◆ **PROVIDED DATA**:
- Opening Delimiter -

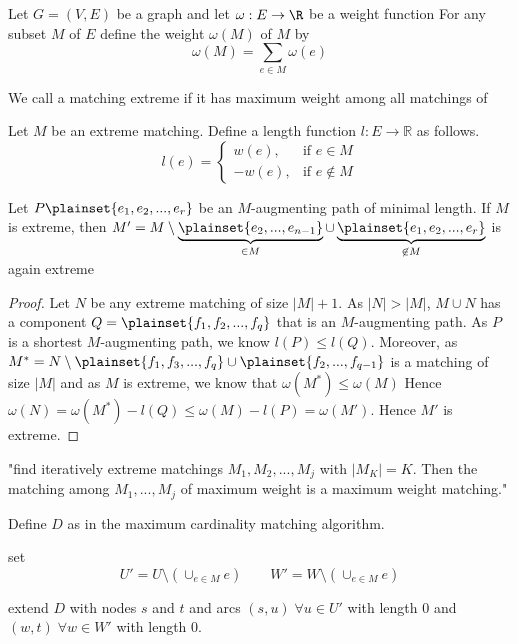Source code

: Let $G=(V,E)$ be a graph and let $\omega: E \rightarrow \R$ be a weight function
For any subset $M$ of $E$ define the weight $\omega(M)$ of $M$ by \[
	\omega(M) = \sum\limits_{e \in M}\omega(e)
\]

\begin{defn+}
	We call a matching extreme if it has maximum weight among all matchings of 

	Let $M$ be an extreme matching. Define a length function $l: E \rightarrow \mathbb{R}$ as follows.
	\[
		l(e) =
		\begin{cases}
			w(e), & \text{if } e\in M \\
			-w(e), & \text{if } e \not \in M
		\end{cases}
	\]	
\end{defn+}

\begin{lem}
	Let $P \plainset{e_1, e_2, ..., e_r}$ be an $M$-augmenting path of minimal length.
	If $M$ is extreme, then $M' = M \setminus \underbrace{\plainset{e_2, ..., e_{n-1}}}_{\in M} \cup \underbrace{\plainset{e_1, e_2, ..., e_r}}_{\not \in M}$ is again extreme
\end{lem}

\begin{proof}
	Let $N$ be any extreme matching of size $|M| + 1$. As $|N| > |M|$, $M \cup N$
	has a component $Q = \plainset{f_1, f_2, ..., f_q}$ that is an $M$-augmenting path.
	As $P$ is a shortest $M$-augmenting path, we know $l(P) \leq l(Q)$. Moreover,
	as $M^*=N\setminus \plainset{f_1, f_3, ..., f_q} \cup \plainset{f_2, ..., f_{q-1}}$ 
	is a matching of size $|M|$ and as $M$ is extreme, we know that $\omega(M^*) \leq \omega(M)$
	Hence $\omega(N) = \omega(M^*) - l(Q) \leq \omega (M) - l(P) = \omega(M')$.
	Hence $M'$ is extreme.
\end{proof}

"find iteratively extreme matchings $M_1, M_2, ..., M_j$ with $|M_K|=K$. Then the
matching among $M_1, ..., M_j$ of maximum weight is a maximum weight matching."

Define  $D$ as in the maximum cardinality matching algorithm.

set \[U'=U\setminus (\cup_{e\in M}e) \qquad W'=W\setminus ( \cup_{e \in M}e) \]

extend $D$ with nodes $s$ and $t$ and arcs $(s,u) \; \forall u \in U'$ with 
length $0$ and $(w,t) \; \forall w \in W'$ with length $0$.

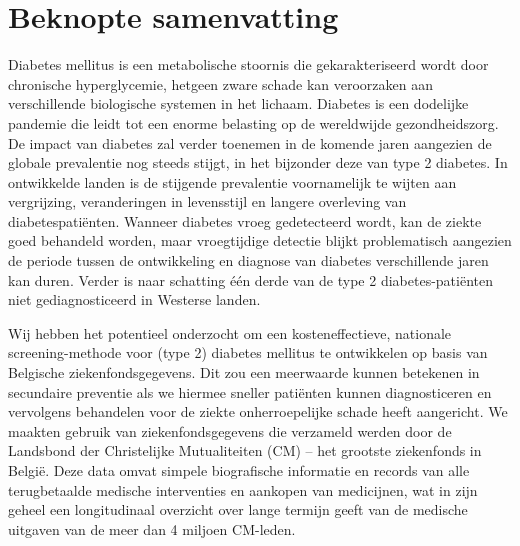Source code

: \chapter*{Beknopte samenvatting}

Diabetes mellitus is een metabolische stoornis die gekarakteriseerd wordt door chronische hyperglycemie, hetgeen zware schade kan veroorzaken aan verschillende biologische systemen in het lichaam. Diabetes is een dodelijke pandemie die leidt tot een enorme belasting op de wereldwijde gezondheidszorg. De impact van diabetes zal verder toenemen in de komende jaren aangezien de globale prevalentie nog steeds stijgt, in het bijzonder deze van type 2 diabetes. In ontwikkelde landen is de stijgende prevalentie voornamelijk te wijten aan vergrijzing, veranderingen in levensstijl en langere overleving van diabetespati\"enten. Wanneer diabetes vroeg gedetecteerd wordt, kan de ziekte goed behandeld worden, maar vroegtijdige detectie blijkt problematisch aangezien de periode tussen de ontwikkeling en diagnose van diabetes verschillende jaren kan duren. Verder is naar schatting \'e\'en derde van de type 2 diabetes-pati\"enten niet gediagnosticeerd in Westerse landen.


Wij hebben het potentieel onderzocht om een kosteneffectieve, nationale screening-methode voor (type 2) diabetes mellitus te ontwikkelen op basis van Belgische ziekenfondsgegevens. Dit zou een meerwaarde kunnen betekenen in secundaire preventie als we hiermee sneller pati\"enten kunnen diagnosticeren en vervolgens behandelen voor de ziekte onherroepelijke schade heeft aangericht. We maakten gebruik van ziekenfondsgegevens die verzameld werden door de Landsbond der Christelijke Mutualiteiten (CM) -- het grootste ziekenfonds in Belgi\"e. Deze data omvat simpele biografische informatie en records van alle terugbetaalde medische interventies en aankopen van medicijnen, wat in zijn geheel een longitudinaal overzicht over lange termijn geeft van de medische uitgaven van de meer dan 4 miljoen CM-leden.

- Closing Delimiter -

◆ **EXERCISE REQUIREMENTS**: Could you find every line in the records above that has the string "matchings" and copy it?

◆ **EXERCISE SOLUTION**:
	We call a matching extreme if it has maximum weight among all matchings of 
"find iteratively extreme matchings $M_1, M_2, ..., M_j$ with $|M_K|=K$. Then the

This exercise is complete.